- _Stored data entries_
▽

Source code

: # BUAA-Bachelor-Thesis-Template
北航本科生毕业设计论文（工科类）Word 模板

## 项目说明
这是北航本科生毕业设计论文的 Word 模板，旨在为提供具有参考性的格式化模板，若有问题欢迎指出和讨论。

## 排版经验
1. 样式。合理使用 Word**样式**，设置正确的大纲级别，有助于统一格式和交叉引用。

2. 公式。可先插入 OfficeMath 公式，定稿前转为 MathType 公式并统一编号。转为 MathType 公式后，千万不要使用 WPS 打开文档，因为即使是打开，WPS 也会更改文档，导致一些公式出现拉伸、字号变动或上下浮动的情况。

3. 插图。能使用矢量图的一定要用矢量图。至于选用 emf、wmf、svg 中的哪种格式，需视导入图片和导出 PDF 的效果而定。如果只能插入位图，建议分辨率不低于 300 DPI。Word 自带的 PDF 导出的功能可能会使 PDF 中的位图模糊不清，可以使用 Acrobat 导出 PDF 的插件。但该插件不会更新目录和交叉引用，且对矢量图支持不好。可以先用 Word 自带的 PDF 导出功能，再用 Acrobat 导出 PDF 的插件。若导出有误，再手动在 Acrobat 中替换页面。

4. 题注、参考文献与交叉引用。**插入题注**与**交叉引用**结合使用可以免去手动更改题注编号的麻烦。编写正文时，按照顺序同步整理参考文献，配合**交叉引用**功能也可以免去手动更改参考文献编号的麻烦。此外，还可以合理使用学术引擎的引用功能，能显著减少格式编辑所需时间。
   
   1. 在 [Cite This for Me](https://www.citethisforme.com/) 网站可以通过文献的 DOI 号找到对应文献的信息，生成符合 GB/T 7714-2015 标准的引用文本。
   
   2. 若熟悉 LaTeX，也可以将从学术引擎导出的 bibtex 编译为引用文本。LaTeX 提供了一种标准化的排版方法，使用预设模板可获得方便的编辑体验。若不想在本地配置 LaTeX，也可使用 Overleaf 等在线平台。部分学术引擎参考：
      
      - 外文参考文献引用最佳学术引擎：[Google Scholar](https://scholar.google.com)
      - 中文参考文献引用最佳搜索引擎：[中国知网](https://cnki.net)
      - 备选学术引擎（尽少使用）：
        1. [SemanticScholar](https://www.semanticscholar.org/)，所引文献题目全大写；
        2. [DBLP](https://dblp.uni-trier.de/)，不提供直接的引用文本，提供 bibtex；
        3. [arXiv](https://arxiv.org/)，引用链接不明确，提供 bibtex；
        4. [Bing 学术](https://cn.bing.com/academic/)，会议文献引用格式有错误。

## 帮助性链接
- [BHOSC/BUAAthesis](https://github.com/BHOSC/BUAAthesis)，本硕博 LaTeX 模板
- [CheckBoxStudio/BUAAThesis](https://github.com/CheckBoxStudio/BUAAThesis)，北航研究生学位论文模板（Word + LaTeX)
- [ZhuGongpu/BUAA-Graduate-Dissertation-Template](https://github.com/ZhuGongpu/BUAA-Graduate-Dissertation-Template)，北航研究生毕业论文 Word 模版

△
▽

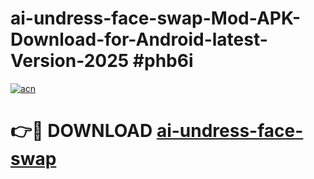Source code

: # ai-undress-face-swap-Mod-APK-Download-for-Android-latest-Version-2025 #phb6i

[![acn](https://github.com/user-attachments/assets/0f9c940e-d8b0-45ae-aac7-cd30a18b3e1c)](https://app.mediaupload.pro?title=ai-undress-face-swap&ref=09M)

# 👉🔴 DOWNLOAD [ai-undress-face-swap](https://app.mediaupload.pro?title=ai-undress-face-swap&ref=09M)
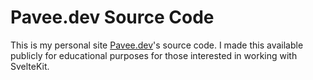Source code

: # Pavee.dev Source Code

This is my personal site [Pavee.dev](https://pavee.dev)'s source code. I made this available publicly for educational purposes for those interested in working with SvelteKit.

△
▽

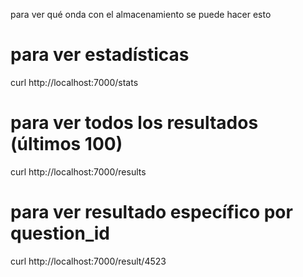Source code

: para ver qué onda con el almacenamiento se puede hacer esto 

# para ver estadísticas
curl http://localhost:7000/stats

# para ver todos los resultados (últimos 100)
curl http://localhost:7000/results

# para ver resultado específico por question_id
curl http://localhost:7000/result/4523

△

- _WHAT THE EXERCISE ASKS_
Among the lines above, find each one containing the string "Pavee" and copy it.

- _ANSWER_
: # Pavee.dev Source Code
This is my personal site [Pavee.dev](https://pavee.dev)'s source code. I made this available publicly for educational purposes for those interested in working with SvelteKit.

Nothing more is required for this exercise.